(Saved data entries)

____

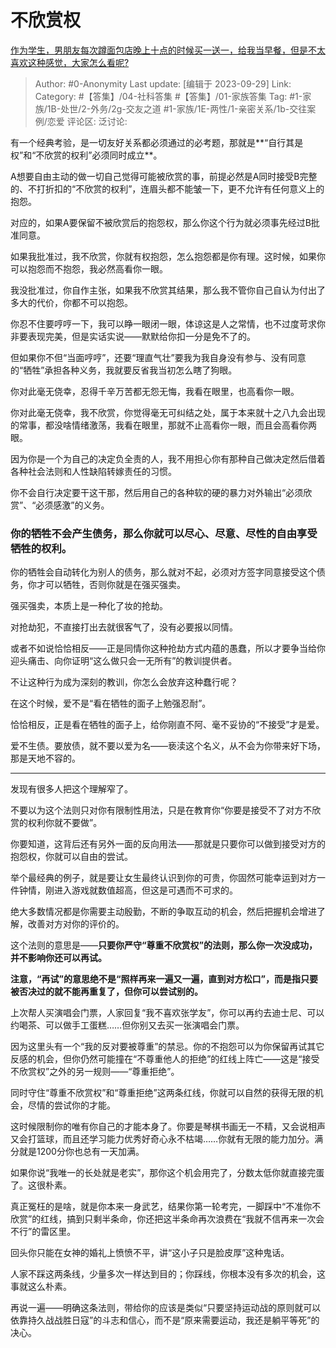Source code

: # 不欣赏权
[作为学生，男朋友每次蹲面包店晚上十点的时候买一送一，给我当早餐，但是不太喜欢这种感觉，大家怎么看呢?](https://www.zhihu.com/question/621789903/answer/3220104790)

> Author: #0-Anonymity
> Last update: [编辑于 2023-09-29]
> Link:
> Category: #【答集】/04-社科答集 #【答集】/01-家族答集
> Tag: #1-家族/1B-处世/2-外务/2g-交友之道 #1-家族/1E-两性/1-亲密关系/1b-交往案例/恋爱 
> 评论区:
> 泛讨论:

有一个经典考验，是一切友好关系都必须通过的必考题，那就是**“自行其是权”和“不欣赏的权利”必须同时成立**。

A想要自由主动的做一切自己觉得可能被欣赏的事，前提必然是A同时接受B完整的、不打折扣的“不欣赏的权利”，连眉头都不能皱一下，更不允许有任何意义上的抱怨。

对应的，如果A要保留不被欣赏后的抱怨权，那么你这个行为就必须事先经过B批准同意。

如果我批准过，我不欣赏，你就有权抱怨，怎么抱怨都是你有理。这时候，如果你可以抱怨而不抱怨，我必然高看你一眼。

我没批准过，你自作主张，如果我不欣赏其结果，那么我不管你自己自认为付出了多大的代价，你都不可以抱怨。

你忍不住要哼哼一下，我可以睁一眼闭一眼，体谅这是人之常情，也不过度苛求你非要表现完美，但是实话实说——默默给你扣一分是免不了的。

但如果你不但“当面哼哼”，还要“理直气壮”要我为我自身没有参与、没有同意的“牺牲”承担各种义务，我就要反省我当初怎么瞎了狗眼。

你对此毫无侥幸，忍得千辛万苦都无怨无悔，我看在眼里，也高看你一眼。

你对此毫无侥幸，我不欣赏，你觉得毫无可纠结之处，属于本来就十之八九会出现的常事，都没啥情绪激荡，我看在眼里，那就不止高看你一眼，而且会高看你两眼。

因为你是一个为自己的决定负全责的人，我不用担心你有那种自己做决定然后借着各种社会法则和人性缺陷转嫁责任的习惯。

你不会自行决定要干这干那，然后用自己的各种软的硬的暴力对外输出“必须欣赏”、“必须感激”的义务。

### 你的牺牲不会产生债务，那么你就可以尽心、尽意、尽性的自由享受牺牲的权利。 ###

你的牺牲会自动转化为别人的债务，那么就对不起，必须对方签字同意接受这个债务，你才可以牺牲，否则你就是在强买强卖。

强买强卖，本质上是一种化了妆的抢劫。

对抢劫犯，不直接打出去就很客气了，没有必要报以同情。

或者不如说恰恰相反——正是同情你这种抢劫方式内蕴的愚蠢，所以才要争当给你迎头痛击、向你证明“这么做只会一无所有”的教训提供者。

不让这种行为成为深刻的教训，你怎么会放弃这种蠢行呢？

在这个时候，爱不是“看在牺牲的面子上勉强忍耐”。

恰恰相反，正是看在牺牲的面子上，给你刚直不阿、毫不妥协的“不接受”才是爱。

爱不生债。要放债，就不要以爱为名——亵渎这个名义，从不会为你带来好下场，那是天地不容的。

--------------------

发现有很多人把这个理解窄了。

不要以为这个法则只对你有限制性用法，只是在教育你“你要是接受不了对方不欣赏的权利你就不要做”。

你要知道，这背后还有另外一面的反向用法——那就是只要你可以做到接受对方的抱怨权，你就可以自由的尝试。

举个最经典的例子，就是要让女生最终认识到你的可贵，你固然可能幸运到对方一件钟情，刚进入游戏就数值超高，但这是可遇而不可求的。

绝大多数情况都是你需要主动殷勤，不断的争取互动的机会，然后把握机会增进了解，改善对方对你的评价的。

这个法则的意思是——**只要你严守“尊重不欣赏权”的法则，那么你一次没成功，并不影响你还可以再试。**

**注意，“再试”的意思绝不是“照样再来一遍又一遍，直到对方松口”，而是指只要被否决过的就不能再重复了，但你可以尝试别的。**

上次帮人买演唱会门票，人家回复“我不喜欢张学友”，你可以再约去迪士尼、可以约喝茶、可以做手工蛋糕……但你别又去买一张演唱会门票。

因为这里头有一个“我的反对要被尊重”的禁忌。你的不抱怨可以为你保留再试其它反感的机会，但你仍然可能撞在“不尊重他人的拒绝”的红线上阵亡——这是“接受不欣赏权”之外的另一规则——“尊重拒绝”。

同时守住“尊重不欣赏权”和“尊重拒绝”这两条红线，你就可以自然的获得无限的机会，尽情的尝试你的才能。

这时候限制你的唯有你自己的才能本身了。你要是琴棋书画无一不精，又会说相声又会打篮球，而且还学习能力优秀好奇心永不枯竭……你就有无限的能力加分。满分就是1200分你也总有一天加满。

如果你说“我唯一的长处就是老实”，那你这个机会用完了，分数太低你就直接完蛋了。这很朴素。

真正冤枉的是啥，就是你本来一身武艺，结果你第一轮考完，一脚踩中“不准你不欣赏”的红线，搞到只剩半条命，你还把这半条命再次浪费在“我就不信再来一次会不行”的雷区里。

回头你只能在女神的婚礼上愤愤不平，讲“这小子只是脸皮厚”这种鬼话。

人家不踩这两条线，少量多次一样达到目的；你踩线，你根本没有多次的机会，这事就这么朴素。

再说一遍——明确这条法则，带给你的应该是类似“只要坚持运动战的原则就可以依靠持久战战胜日寇”的斗志和信心，而不是“原来需要运动，我还是躺平等死”的决心。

____

▶ **TASK ITEM**:
Will you return exactly the lines above from the one with "你忍不住要哼哼一下，我可以睁" down to the one with "你对此毫无侥幸，我不欣赏，你", counting both as part of the range?

▶ **COMPLETED TASK**:
你忍不住要哼哼一下，我可以睁一眼闭一眼，体谅这是人之常情，也不过度苛求你非要表现完美，但是实话实说——默默给你扣一分是免不了的。

但如果你不但“当面哼哼”，还要“理直气壮”要我为我自身没有参与、没有同意的“牺牲”承担各种义务，我就要反省我当初怎么瞎了狗眼。

你对此毫无侥幸，忍得千辛万苦都无怨无悔，我看在眼里，也高看你一眼。

你对此毫无侥幸，我不欣赏，你觉得毫无可纠结之处，属于本来就十之八九会出现的常事，都没啥情绪激荡，我看在眼里，那就不止高看你一眼，而且会高看你两眼。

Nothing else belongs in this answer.